Rudy (and his Daddy the nurse trainee) have made good progress today. He was switched over to room air this morning, so he’s just getting a simple mist blown to the front of his trach. His 02 sats are looking good. We’re trying to keep consistent with feeds–he usually takes about 20-30ccs by bottle and then we put the rest through his Gtube. We don’t want him to mess too long with the bottle and get tired out and we also want to make sure the feeds don’t drag on too long so that there’s good space between them in order to build an appetite. We’ll look forward to making progress on this at home because, even though we are trying to regulate the environment there are a number of distractions here in the hospital that upset the schedule.
On Monday, there will be some final discharge discussions. Dr. Dan would like to do a discharge echo on his heart and then there needs to be some coordination on weaning his different medications. He’s on an awful lot of drugs due to the number of issues he’s had, so there will be some thought given to what needs to be in place with him in the long term. The team will also make contact with our pediatrician and cardiologist in Santa Barbara to insure a good continuity of care.
There has been quite a buzz around the unit regarding Rudy’s progress. Everyone is truly excited that this little warrior’s sojurn is coming to an end. There have already been a couple of goodbyes as folks come off their shifts and there’s no denying the emotion we feel about these people who have been so dedicated to Rudy and our family. I expect there will be a lot more feelings over the next two days. I can’t wait until Trish gets here tomorrow morning for the last push.

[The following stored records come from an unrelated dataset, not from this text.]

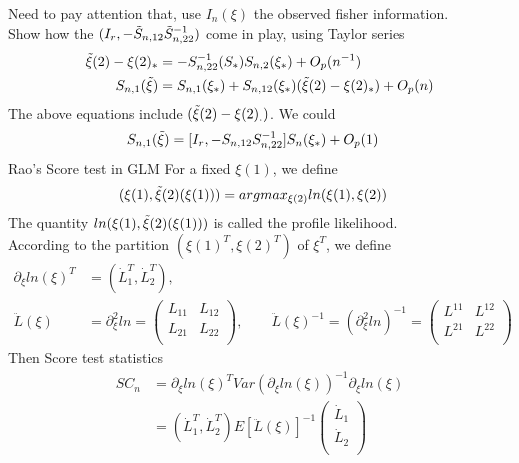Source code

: \documentclass[11pt]{article} %
\begin{document}
	Need to pay attention that, use $I_n(\xi)$ the observed fisher information.\\
	Show how the $(I_r, -\Tilde{S}_{n,12}\Tilde{S}^{-1}_{n,22})$ come in play, using Taylor series
	\begin{align*}
		\Tilde{\xi}(2) - \xi(2)_{\ast} &= - S_{n,22}^{-1}(S_{\ast}) S_{n,2}(\xi_{\ast}) + O_p(n^{-1})\\
		S_{n,1}(\Tilde{\xi}) &= S_{n,1}(\xi_{\ast}) + S_{n,12}(\xi_{\ast}) (\Tilde{\xi}(2) -\xi(2)_{\ast}) + O_p(n) 
	\end{align*} 
	The above equations include $(\Tilde{\xi}(2) -\xi(2)_{.})$. We could 
	\begin{align*}
		S_{n,1}(\Tilde{\xi}) &= [I_r, - S_{n,12} S_{n,22}^{-1}] S_{n}(\xi_{\ast}) + O_p(1)
	\end{align*} 
 Rao's Score test in GLM
	For a fixed $\xi(1)$, we define 
	\begin{align*}
		(\xi(1), \Tilde{\xi}(2)(\xi(1))) &= argmax_{\xi{(2)}} ln(\xi{(1)}, \xi(2))
	\end{align*} 
	The quantity $ln(\xi{(1)},  \Tilde{\xi}(2)(\xi(1)))$ is called the profile likelihood. \\
	According to the partition $(\xi{(1)}^T, \xi(2)^T)$ of $\xi^T$, we define
	\begin{align*}
		\partial_{\xi}ln(\xi)^T &= (\dot{L}_1^T, \dot{L}_2^T),\\
		\ddot{L}(\xi) &= \partial_{\xi}^2 ln = \begin{pmatrix}
			L_{11} & L_{12}\\
			L_{21} & L_{22}\\
		\end{pmatrix} , \qquad \ddot{L}(\xi)^{-1} = (\partial_{\xi}^2 ln)^{-1} =\begin{pmatrix}
			L^{11} & L^{12}\\
			L^{21} & L^{22}\\
		\end{pmatrix} 
	\end{align*} 
	Then Score test statistics
	\begin{align*}
		SC_n &= \partial_{\xi}ln(\xi)^T Var \left(\partial_{\xi}ln(\xi) \right)^{-1} \partial_{\xi}ln(\xi)\\
		&= (\dot{L}_1^T, \dot{L}_2^T) E \left[ \ddot{L}(\xi)\right]^{-1}  \begin{pmatrix}
			\dot{L}_1\\
			\dot{L}_2\\
		\end{pmatrix} 
	\end{align*} 
\end{document}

But before I close, I should mention something else that has caused a buzz in the unit. Today I perfected my Pacificier Retention System (trademark). I can’t claim the original germ of the idea as I believe Nurse Aliza was responsible for that, but after another night of standing at Rudy’s bedside and holding the paci for him, I finally figured out a way to stabilize things without making them too tight. I just needed to poke two more holes into the pacifier for the ear loops (which one obtains by cutting the elastics off of two hospital face shields). Cutting a notch in the top allows ample room for the nostrils. Dr. Lee was so impressed he grabbed supplies to take home for his newborn son. To think, they have the equipment here to do multi-organ transplants, but nary a PRS. Yes, six months in the ICU gives you a tremendous amount of time to think.